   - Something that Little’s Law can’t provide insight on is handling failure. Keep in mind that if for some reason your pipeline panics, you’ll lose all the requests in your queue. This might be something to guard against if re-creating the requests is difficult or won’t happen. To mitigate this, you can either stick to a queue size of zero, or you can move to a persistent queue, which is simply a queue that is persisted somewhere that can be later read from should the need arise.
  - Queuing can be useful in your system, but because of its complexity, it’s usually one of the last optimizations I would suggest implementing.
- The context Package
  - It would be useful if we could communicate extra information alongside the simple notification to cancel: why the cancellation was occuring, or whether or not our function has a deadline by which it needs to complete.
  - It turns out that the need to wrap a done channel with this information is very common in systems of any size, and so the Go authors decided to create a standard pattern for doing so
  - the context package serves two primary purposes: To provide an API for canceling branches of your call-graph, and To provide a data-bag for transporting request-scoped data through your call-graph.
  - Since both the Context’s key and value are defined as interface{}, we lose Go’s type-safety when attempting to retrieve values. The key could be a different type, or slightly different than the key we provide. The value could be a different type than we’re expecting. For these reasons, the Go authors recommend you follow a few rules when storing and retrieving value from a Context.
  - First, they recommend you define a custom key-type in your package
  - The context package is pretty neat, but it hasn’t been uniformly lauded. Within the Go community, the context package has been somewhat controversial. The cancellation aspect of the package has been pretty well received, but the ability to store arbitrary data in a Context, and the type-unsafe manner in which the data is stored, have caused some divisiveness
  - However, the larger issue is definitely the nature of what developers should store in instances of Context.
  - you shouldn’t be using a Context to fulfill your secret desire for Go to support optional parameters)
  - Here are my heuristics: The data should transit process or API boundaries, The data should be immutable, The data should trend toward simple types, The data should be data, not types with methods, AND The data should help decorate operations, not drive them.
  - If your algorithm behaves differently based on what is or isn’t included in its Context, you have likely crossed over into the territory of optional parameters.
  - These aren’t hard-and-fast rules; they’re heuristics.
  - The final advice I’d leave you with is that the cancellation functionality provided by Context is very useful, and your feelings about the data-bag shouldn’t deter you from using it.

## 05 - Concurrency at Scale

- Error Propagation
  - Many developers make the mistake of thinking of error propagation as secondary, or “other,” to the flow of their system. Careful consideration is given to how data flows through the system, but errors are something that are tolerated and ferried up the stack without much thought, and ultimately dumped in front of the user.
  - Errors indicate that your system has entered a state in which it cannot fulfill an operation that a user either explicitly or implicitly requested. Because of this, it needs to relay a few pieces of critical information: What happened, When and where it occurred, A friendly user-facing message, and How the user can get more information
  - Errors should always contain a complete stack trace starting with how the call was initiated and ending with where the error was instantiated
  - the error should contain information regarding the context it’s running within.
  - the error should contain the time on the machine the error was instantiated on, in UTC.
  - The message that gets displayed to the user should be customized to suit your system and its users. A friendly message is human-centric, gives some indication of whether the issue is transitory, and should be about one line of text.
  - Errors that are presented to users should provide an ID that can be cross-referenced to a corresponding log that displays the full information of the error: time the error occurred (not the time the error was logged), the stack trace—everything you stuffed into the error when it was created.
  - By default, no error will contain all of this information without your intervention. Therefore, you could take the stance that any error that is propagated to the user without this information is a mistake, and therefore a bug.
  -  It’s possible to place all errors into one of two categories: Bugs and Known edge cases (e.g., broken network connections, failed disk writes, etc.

* [WHAT TO DO]
What lines hold the string "issue"? Pick them out of the data.

* [EXERCISE ANSWER]
  - However, the larger issue is definitely the nature of what developers should store in instances of Context.
  - The message that gets displayed to the user should be customized to suit your system and its users. A friendly message is human-centric, gives some indication of whether the issue is transitory, and should be about one line of text.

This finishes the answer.